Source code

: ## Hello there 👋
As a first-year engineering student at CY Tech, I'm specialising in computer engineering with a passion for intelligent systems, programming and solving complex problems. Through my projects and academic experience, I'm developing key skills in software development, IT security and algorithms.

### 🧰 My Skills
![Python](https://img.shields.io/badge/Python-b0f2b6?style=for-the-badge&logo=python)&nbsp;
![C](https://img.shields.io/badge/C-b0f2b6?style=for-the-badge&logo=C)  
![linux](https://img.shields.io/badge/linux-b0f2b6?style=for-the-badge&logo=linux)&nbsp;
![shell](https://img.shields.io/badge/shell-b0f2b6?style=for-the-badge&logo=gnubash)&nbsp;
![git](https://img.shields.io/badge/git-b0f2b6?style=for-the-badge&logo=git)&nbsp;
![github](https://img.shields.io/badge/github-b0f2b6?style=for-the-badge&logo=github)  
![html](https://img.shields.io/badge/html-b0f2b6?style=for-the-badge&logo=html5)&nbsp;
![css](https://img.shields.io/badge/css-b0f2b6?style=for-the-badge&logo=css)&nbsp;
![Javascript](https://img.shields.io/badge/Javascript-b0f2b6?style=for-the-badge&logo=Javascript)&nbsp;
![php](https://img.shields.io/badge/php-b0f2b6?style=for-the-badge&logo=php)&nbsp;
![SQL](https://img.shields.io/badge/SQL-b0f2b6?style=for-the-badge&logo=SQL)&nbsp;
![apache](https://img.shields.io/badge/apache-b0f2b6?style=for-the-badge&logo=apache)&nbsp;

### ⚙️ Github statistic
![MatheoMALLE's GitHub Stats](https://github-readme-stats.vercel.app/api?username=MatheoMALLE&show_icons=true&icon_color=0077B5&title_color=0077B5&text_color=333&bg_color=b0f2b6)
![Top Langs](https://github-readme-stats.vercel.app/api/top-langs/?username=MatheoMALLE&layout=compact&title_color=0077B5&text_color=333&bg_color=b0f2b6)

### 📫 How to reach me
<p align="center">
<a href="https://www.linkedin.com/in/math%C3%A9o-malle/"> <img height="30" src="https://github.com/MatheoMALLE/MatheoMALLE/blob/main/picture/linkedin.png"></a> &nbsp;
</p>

○ ○ ○ ○ ○

| Task to complete |
Only the number is needed here: how many lines of the records contain "vercel"?

| Result of this task |
2